§ **REQUIRED WORK**
Go line by line through the entries below and count those containing the string "walk"; give only the count.

(Stored data)
--- START ---
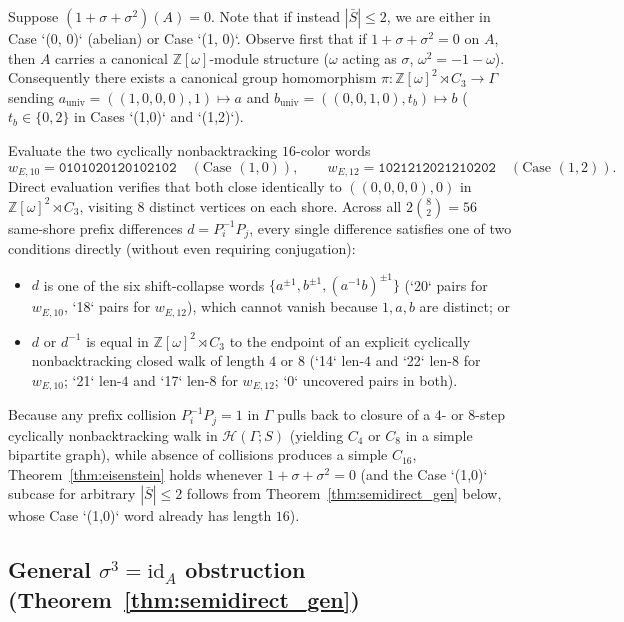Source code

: \documentclass[11pt]{amsart}
\theoremstyle{definition}
\theoremstyle{remark}
\newcommand{\Z}{\mathbb{Z}}
\newcommand{\Haar}{\mathcal{H}}
\newcommand{\id}{\mathrm{id}}
\begin{document}
Suppose $(1 + \sigma + \sigma^2)(A) = 0$. Note that if instead $|\bar{S}| \le 2$, we are either in Case `(0, 0)` (abelian) or Case `(1, 0)`. Observe first that if $1 + \sigma + \sigma^2 = 0$ on $A$, then $A$ carries a canonical $\Z[\omega]$-module structure ($\omega$ acting as $\sigma$, $\omega^2 = -1-\omega$). Consequently there exists a canonical group homomorphism $\pi : \Z[\omega]^2 \rtimes C_3 \to \Gamma$ sending $a_{\mathrm{univ}} = ((1,0,0,0), 1) \mapsto a$ and $b_{\mathrm{univ}} = ((0,0,1,0), t_b) \mapsto b$ ($t_b \in \{0,2\}$ in Cases `(1,0)` and `(1,2)`).

Evaluate the two cyclically nonbacktracking $16$-color words
\[
w_{E,10} = \mathtt{0101020120102102} \quad (\text{Case }(1,0)), \qquad
w_{E,12} = \mathtt{1021212021210202} \quad (\text{Case }(1,2)).
\]
Direct evaluation verifies that both close identically to $((0,0,0,0), 0)$ in $\Z[\omega]^2 \rtimes C_3$, visiting $8$ distinct vertices on each shore. Across all $2\binom{8}{2} = 56$ same-shore prefix differences $d = P_i^{-1} P_j$, every single difference satisfies one of two conditions directly (without even requiring conjugation):
\begin{itemize}
\item $d$ is one of the six shift-collapse words $\{a^{\pm 1}, b^{\pm 1}, (a^{-1}b)^{\pm 1}\}$ (`20` pairs for $w_{E,10}$, `18` pairs for $w_{E,12}$), which cannot vanish because $1, a, b$ are distinct; or
\item $d$ or $d^{-1}$ is equal in $\Z[\omega]^2 \rtimes C_3$ to the endpoint of an explicit cyclically nonbacktracking closed walk of length $4$ or $8$ (`14` len-$4$ and `22` len-$8$ for $w_{E,10}$; `21` len-$4$ and `17` len-$8$ for $w_{E,12}$; `0` uncovered pairs in both).
\end{itemize}
Because any prefix collision $P_i^{-1} P_j = 1$ in $\Gamma$ pulls back to closure of a $4$- or $8$-step cyclically nonbacktracking walk in $\Haar(\Gamma; S)$ (yielding $C_4$ or $C_8$ in a simple bipartite graph), while absence of collisions produces a simple $C_{16}$, Theorem~\ref{thm:eisenstein} holds whenever $1+\sigma+\sigma^2=0$ (and the Case `(1,0)` subcase for arbitrary $|\bar{S}| \le 2$ follows from Theorem~\ref{thm:semidirect_gen} below, whose Case `(1,0)` word already has length $16$).

\subsection{General $\sigma^3 = \id_A$ obstruction (Theorem~\ref{thm:semidirect_gen})}
\end{document}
--- END ---
§ **EXERCISE RESULT**
2